Transcribe every line of the material below without change, apart from dropping the pictures.

=== Exercise input ===

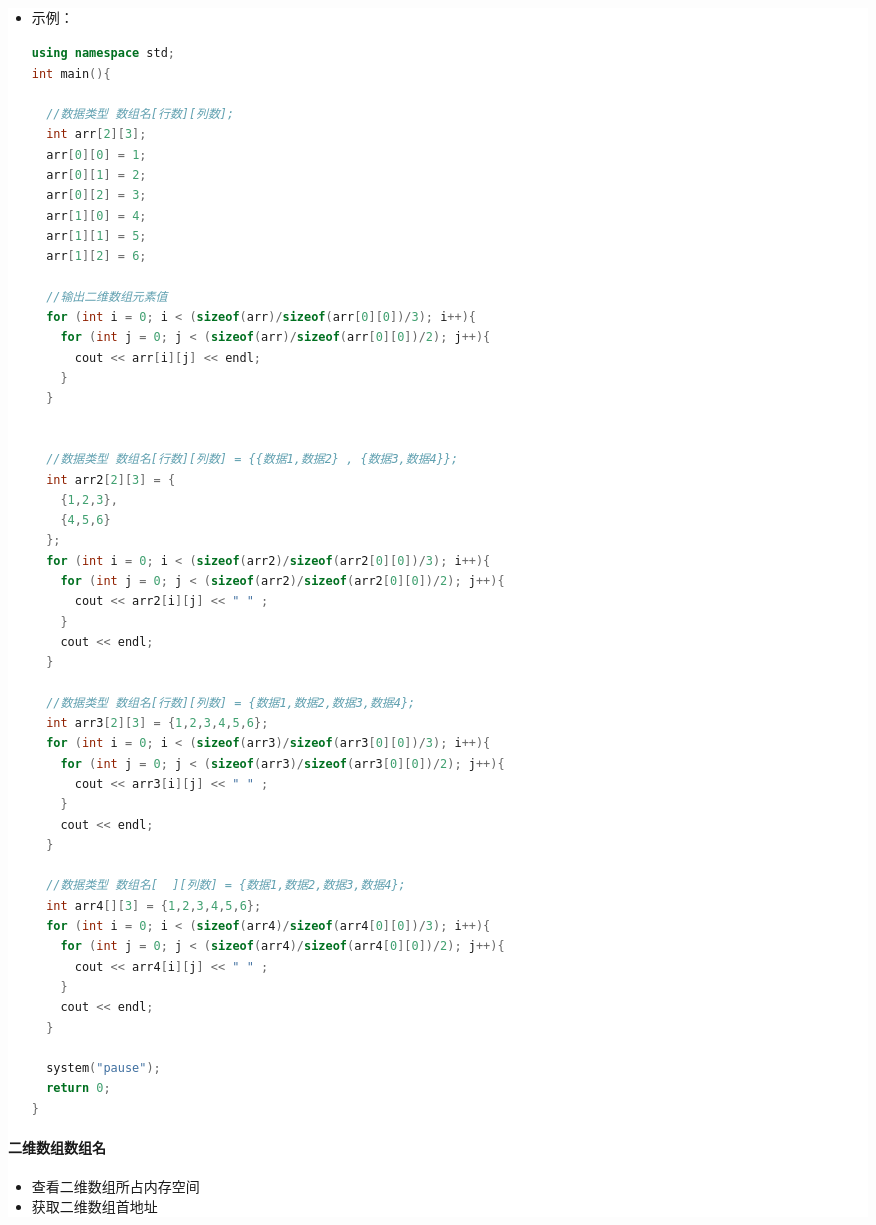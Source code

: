 - 示例：
  ```cpp
  using namespace std;
  int main(){
    
    //数据类型 数组名[行数][列数];
    int arr[2][3];
    arr[0][0] = 1;
    arr[0][1] = 2;
    arr[0][2] = 3;
    arr[1][0] = 4;
    arr[1][1] = 5;
    arr[1][2] = 6;

    //输出二维数组元素值
    for (int i = 0; i < (sizeof(arr)/sizeof(arr[0][0])/3); i++){
      for (int j = 0; j < (sizeof(arr)/sizeof(arr[0][0])/2); j++){
        cout << arr[i][j] << endl;
      }
    }


    //数据类型 数组名[行数][列数] = {{数据1,数据2} , {数据3,数据4}}; 
    int arr2[2][3] = {
      {1,2,3},
      {4,5,6}
    };
    for (int i = 0; i < (sizeof(arr2)/sizeof(arr2[0][0])/3); i++){
      for (int j = 0; j < (sizeof(arr2)/sizeof(arr2[0][0])/2); j++){
        cout << arr2[i][j] << " " ;
      }
      cout << endl;
    }

    //数据类型 数组名[行数][列数] = {数据1,数据2,数据3,数据4};
    int arr3[2][3] = {1,2,3,4,5,6};
    for (int i = 0; i < (sizeof(arr3)/sizeof(arr3[0][0])/3); i++){
      for (int j = 0; j < (sizeof(arr3)/sizeof(arr3[0][0])/2); j++){
        cout << arr3[i][j] << " " ;
      }
      cout << endl;
    }

    //数据类型 数组名[  ][列数] = {数据1,数据2,数据3,数据4};
    int arr4[][3] = {1,2,3,4,5,6};
    for (int i = 0; i < (sizeof(arr4)/sizeof(arr4[0][0])/3); i++){
      for (int j = 0; j < (sizeof(arr4)/sizeof(arr4[0][0])/2); j++){
        cout << arr4[i][j] << " " ;
      }
      cout << endl;
    }

    system("pause");
    return 0;
  }
  ```
#### 二维数组数组名
  - 查看二维数组所占内存空间
  - 获取二维数组首地址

===

Solution to the problem:
Source code

: - 示例：
  ```cpp
  using namespace std;
  int main(){
    
    //数据类型 数组名[行数][列数];
    int arr[2][3];
    arr[0][0] = 1;
    arr[0][1] = 2;
    arr[0][2] = 3;
    arr[1][0] = 4;
    arr[1][1] = 5;
    arr[1][2] = 6;

    //输出二维数组元素值
    for (int i = 0; i < (sizeof(arr)/sizeof(arr[0][0])/3); i++){
      for (int j = 0; j < (sizeof(arr)/sizeof(arr[0][0])/2); j++){
        cout << arr[i][j] << endl;
      }
    }


    //数据类型 数组名[行数][列数] = {{数据1,数据2} , {数据3,数据4}}; 
    int arr2[2][3] = {
      {1,2,3},
      {4,5,6}
    };
    for (int i = 0; i < (sizeof(arr2)/sizeof(arr2[0][0])/3); i++){
      for (int j = 0; j < (sizeof(arr2)/sizeof(arr2[0][0])/2); j++){
        cout << arr2[i][j] << " " ;
      }
      cout << endl;
    }

    //数据类型 数组名[行数][列数] = {数据1,数据2,数据3,数据4};
    int arr3[2][3] = {1,2,3,4,5,6};
    for (int i = 0; i < (sizeof(arr3)/sizeof(arr3[0][0])/3); i++){
      for (int j = 0; j < (sizeof(arr3)/sizeof(arr3[0][0])/2); j++){
        cout << arr3[i][j] << " " ;
      }
      cout << endl;
    }

    //数据类型 数组名[  ][列数] = {数据1,数据2,数据3,数据4};
    int arr4[][3] = {1,2,3,4,5,6};
    for (int i = 0; i < (sizeof(arr4)/sizeof(arr4[0][0])/3); i++){
      for (int j = 0; j < (sizeof(arr4)/sizeof(arr4[0][0])/2); j++){
        cout << arr4[i][j] << " " ;
      }
      cout << endl;
    }

    system("pause");
    return 0;
  }
  ```
#### 二维数组数组名
  - 查看二维数组所占内存空间
  - 获取二维数组首地址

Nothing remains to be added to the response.